В другой статье Троцкий идет ещё дальше. Он ставит на одну доску эсеров и либералов — кадетов: дескать, и те, и другие хотят вырвать какие‑то уступки у власти без помощи народа. И ведь в чем‑то Лев Давыдович был прав…
Другой меньшевик, Мартов, тоже вспомнил Гершуни, который в 1900 году тоже вел себя не так, как положено было революционеру. Вот Мартов и веселился — что это за партия такая, во время создания которой из четырех учредителей было два подобных типа?

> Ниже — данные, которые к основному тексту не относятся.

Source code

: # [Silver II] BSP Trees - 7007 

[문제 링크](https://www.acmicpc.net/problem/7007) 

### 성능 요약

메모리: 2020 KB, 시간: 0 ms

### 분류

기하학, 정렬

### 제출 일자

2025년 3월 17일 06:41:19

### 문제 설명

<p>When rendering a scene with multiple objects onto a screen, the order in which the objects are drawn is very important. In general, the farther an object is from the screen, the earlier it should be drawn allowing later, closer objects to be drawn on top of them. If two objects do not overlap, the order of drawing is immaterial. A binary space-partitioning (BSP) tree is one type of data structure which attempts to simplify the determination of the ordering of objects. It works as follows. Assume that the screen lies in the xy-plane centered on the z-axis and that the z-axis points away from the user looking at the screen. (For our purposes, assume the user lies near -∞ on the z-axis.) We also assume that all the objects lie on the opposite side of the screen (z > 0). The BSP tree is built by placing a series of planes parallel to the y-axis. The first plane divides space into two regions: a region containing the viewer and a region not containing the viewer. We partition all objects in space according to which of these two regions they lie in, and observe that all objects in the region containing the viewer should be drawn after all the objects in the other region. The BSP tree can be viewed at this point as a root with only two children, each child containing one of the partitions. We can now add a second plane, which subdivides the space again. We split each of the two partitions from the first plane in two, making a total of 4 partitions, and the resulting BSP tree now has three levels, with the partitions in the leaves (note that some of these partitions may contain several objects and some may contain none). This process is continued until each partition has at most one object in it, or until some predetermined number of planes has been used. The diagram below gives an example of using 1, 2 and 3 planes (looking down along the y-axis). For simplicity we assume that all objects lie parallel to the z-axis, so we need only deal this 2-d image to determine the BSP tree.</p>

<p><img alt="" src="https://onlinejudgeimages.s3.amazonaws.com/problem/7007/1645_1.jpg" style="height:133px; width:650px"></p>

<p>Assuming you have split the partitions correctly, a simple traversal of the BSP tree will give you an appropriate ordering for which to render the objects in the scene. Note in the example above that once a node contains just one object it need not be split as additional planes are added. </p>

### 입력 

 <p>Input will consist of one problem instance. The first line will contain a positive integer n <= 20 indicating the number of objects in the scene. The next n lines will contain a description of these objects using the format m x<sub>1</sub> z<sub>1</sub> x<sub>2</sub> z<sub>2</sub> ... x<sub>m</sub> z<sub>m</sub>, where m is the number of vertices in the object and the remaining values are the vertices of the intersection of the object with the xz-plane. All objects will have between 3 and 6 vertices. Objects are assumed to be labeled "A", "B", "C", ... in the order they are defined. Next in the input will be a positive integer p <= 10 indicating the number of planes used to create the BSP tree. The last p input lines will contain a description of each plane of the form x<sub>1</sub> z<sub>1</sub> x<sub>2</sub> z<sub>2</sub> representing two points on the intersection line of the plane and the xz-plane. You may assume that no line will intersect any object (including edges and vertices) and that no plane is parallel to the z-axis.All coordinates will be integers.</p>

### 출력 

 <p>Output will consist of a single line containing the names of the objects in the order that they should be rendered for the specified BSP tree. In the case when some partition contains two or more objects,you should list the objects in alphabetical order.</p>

Короче, эсдеки оторвались по полной.
Теперь о противоположном лагере. Тут было сложно. Дело в том, что сперва далеко не все представители власти понимали, кто такой Азеф. Его считали «своим», а Департамент полиции своих не сдавал. Так что в ответ на запрос депутатов Государ ственной думы 11 и 13 февраля 1909 года Столыпин фактически выгораживал Азефа. Он высказался в том смысле, что Азеф информатор, а не провокатор, а это нормально. Но постепенно и в Департаменте полиции стали понимать, что Азеф — человек сомнительный. Заграничной агентуре был дан приказ его разыскать — правда, искали как‑то вяло.
Но хуже всего были последствия для охранки. Собственно, вся ее работа строилась на внедрении своих агентов в революционную среду, и оказалось — эти агенты черт знает что творят. Позже к делу Азефа подверсталось и убийство Столыпина, о котором будет рассказано ниже. Нет, агентов продолжали вербовать и дальше, но вот веры им больше не было. Как не стало веры и охранным отделениям.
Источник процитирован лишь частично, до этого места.